I woke up to go to yoga this morning to feel more positive energy. It kicked my ass but I feel so much better for committing to the class. I liked the routine and how she changed it up from the normal C1 classes. Typically, at Core Power Yoga, they follow a script for the beginner's class. It becomes lame and I get unmotivated because I know the next move. I was pleasantly surprised today.
After I left the class, I realized how gloomy it was. It isn't snowing and it doesn't feel cold enough for snow, but it is a winter type of day. I suppose that I needed to experience at least one for 2007-2008.

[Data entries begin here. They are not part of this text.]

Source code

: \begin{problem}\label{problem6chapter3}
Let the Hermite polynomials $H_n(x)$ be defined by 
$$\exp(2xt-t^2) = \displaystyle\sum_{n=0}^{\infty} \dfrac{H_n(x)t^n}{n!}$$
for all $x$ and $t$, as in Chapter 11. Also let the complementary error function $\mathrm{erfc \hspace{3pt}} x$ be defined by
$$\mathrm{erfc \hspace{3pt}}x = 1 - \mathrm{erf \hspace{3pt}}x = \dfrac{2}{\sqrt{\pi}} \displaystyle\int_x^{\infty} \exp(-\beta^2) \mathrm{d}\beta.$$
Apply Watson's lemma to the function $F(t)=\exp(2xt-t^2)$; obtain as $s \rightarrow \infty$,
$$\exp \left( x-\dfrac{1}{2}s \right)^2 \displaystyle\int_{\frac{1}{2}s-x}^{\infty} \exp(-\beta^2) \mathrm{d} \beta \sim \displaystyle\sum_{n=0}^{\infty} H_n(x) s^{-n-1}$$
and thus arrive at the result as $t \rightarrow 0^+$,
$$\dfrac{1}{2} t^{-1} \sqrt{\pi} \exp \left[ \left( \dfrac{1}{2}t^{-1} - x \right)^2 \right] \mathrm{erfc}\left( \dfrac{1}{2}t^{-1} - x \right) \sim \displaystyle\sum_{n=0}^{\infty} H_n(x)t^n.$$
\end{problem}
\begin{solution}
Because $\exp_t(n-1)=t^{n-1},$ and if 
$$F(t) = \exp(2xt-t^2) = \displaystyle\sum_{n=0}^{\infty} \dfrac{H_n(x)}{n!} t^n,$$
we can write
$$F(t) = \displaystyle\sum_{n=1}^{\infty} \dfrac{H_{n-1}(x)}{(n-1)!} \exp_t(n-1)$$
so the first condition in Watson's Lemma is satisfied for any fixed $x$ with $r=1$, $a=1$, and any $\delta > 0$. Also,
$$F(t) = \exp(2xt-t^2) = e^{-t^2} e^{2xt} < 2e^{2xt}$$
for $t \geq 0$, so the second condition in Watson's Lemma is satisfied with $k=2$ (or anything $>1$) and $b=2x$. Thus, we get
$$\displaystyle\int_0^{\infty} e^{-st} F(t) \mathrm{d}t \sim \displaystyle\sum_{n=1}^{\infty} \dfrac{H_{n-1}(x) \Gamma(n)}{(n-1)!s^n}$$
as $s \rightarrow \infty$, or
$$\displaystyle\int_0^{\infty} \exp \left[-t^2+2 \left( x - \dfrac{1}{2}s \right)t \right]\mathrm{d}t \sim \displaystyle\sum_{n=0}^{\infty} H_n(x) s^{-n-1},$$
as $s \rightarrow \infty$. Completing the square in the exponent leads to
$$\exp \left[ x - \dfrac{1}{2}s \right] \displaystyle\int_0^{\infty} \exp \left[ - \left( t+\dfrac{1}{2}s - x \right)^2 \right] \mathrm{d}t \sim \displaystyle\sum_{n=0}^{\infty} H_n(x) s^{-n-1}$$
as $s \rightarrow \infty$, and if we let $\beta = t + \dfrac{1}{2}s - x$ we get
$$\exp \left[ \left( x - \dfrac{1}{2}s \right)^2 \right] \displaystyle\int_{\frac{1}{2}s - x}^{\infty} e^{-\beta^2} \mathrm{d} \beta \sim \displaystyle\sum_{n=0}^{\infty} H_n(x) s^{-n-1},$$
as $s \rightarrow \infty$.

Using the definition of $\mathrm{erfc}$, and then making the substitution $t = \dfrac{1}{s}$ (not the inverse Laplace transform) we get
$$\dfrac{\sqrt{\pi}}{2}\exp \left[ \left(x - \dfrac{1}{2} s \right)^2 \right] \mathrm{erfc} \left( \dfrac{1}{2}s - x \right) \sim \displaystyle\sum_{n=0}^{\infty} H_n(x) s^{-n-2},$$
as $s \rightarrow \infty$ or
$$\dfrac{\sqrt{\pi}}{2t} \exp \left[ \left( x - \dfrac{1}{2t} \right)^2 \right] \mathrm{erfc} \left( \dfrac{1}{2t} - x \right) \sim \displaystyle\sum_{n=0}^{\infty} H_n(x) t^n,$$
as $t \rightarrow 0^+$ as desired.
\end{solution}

My friend, chef Ben from Santa Fe, is doing a guest chef appearance at a restaurant in Denver. I am excited to see him and pay him back for the fantastic meals that he has made for me. I missed him last week when I was in Santa Fe since he had a prior commitment. I figure that this works out just as well since I can show him Denver, if he has the time.
I know that I need to do the Best of the World, and I will. I have been busy attempting to readapt to life in Denver. I need to convey that I want to be here and committed to work. I am, but I think that my bosses are leery of putting too much into my employment since they know how much I enjoyed my experience. I want to be here in Denver. I would love to continue my traveling, but I want to spend time in the States, too. I missed my friends and family and I missed working. Any suggestions on how to cope?
I figure that I will enjoy the period of limbo, uncertainty and make my own way. I haven't been too motivated on finding a place to live since Jimmy and Bryn have both been accomodating. I enjoy living out of the bag, for now.
Have a fantastic day and I will do my best of shortly. I am still reflecting on the inner peace that I have found.